Docker Images
Ocean Spark maintains a popular fleet of Docker images for Apache Spark.
What's a Docker image for Spark?
When Spark runs on Kubernetes, the driver and executors are Docker containers that execute a Docker image specifically built to run Spark.
What’s in these Docker Images?
In addition to a version of Spark itself, the spark:platform images include connectors to popular object stores: (S3, GCS, ADLS), Snowflake, Delta Lake, Python support with pip and conda, Jupyter notebook support, Hadoop, AWS Glue Catalog, and more.
Images to start with
| Full Image name | Spark Version | Scala Version | Python Version | Hadoop Version |
|---|---|---|---|---|
| gcr.io/ocean-spark/spark:platform-3.5-latest | 3.5.3 | 2.12 | 3.10 | 3.3.6 |
| gcr.io/ocean-spark/spark:platform-3.4-latest | 3.4.4 | 2.12 | 3.10 | 3.3.6 |
How to use those images for your apps and jobs?

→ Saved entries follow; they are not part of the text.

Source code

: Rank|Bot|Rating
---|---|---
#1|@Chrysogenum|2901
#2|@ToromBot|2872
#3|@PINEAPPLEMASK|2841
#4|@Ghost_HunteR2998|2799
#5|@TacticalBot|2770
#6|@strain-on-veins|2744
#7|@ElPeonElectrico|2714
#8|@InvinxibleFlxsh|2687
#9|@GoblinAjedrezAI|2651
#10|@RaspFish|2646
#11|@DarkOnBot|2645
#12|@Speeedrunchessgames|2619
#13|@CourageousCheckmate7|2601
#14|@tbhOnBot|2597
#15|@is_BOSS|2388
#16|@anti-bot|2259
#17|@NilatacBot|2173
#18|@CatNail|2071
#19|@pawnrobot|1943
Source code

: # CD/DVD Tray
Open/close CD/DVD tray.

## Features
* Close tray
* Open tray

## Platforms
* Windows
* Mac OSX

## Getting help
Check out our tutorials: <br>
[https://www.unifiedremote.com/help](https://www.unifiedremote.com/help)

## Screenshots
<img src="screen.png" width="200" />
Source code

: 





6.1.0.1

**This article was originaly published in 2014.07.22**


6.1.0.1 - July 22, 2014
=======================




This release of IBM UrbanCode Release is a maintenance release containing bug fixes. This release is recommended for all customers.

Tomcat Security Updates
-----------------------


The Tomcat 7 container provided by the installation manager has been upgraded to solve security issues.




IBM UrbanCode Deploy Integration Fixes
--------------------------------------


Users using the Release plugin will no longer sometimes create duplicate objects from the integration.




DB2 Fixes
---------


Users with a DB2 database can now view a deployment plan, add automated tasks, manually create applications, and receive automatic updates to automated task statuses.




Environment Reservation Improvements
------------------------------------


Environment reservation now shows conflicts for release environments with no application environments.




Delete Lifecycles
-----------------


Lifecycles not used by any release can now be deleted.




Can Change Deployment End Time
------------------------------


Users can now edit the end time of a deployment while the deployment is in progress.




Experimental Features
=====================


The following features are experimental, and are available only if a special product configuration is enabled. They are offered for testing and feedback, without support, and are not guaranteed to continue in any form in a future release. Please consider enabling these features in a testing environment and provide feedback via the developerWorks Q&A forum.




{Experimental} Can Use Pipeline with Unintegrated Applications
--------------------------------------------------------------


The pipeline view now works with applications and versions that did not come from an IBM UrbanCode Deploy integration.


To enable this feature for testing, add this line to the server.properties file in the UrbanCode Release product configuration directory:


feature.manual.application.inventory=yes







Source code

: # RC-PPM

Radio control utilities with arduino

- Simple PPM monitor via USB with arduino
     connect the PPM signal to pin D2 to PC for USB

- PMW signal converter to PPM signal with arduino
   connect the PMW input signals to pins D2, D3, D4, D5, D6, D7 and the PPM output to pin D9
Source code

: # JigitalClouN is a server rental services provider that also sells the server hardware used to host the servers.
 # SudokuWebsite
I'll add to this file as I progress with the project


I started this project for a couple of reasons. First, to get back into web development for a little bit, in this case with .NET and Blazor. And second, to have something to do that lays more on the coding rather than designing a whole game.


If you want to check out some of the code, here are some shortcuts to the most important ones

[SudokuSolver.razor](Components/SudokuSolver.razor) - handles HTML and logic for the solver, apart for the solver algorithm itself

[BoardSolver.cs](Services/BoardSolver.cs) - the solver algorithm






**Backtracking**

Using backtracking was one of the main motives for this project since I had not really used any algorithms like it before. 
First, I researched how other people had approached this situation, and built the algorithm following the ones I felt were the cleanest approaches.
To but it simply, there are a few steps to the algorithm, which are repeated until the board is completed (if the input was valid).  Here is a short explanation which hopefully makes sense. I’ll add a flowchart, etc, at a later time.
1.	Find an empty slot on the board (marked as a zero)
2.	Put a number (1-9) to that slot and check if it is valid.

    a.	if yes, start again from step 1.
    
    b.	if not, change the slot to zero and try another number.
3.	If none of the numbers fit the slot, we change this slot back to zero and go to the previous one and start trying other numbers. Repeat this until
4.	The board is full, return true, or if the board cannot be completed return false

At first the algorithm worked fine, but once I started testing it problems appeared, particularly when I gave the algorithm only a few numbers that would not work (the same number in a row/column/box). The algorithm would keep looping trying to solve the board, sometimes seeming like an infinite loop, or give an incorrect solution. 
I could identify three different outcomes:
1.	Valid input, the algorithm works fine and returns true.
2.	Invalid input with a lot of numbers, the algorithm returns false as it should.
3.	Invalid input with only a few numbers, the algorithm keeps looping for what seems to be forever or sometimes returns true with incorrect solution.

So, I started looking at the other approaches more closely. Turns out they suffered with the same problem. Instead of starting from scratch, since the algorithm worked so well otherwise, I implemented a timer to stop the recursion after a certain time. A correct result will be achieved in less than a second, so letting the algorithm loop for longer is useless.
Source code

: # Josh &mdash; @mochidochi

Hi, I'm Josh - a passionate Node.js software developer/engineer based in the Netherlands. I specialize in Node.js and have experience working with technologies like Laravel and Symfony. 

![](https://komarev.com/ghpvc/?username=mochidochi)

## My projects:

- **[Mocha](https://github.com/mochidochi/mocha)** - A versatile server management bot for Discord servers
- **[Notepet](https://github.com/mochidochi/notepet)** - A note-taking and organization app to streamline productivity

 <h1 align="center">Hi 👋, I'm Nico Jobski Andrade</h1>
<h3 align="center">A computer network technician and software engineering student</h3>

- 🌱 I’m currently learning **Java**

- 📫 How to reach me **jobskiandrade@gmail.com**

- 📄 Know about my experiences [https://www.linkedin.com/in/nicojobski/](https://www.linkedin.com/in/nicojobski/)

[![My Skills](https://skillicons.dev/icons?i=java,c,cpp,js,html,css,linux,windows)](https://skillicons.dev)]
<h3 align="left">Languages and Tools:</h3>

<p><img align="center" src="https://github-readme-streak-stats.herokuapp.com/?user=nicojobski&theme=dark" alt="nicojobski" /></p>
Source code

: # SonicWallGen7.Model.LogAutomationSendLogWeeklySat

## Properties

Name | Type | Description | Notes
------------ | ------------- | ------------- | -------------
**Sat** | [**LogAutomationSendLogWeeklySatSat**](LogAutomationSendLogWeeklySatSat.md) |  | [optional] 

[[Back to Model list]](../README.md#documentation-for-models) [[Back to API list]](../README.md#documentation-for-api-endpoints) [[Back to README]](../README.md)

When submitting Spark apps on Ocean for Apache Spark, you can:
- Omit the image field. In this case,
spark:platformwill be used by default according to the Spark version specified in thesparkVersionfield. If both image and sparkVersion fields are specified, the Spark version of the image takes precedence. - Specify the image in your configuration with the image field (using a
configOverridesdirectly in your API call, or using a configuration template).
Need another image?
To match different dependencies and version requirements you can find more images in Spot's Docker registry.
All these dependencies can have different versions. A combination of dependency versions is called a flavor of spark:platform in this page. The image tag indicates the flavor of the image and can be adjusted to fit your needs. Here are two examples of image tags:
gcr.io/ocean-spark/spark:platform-3.3.0-latest
gcr.io/ocean-spark/spark:platform-3.3.0-hadoop-3.3.1-java-8-scala-2.12-python-3.8-latest
Need to build your own Image?
You should use one of the spark:platform images as a base. Once your custom image is in your local docker repository you have to Tag and Push it, see Set up a Docker registry and push your image.
Data source connectors
The image tags gcr.io/ocean-spark/spark:platform supports for the following data sources:
- AWS S3 (s3a:// or s3:// scheme)
- Google Cloud Storage (gs:// scheme)
- Azure Blob Storage (wasbs:// scheme)
- Azure Datalake generation 1 (adl:// scheme)
- Azure Datalake generation 2 (abfss:// scheme)
- Snowflake
- Delta Lake
- AWS Glue
To check the versions used by an image, see the release notes.
Python support
The image tag gcr.io/ocean-spark/spark:platform supports Pyspark applications. When building a custom image or working from a notebook, additional Python packages can be installed with pip or conda.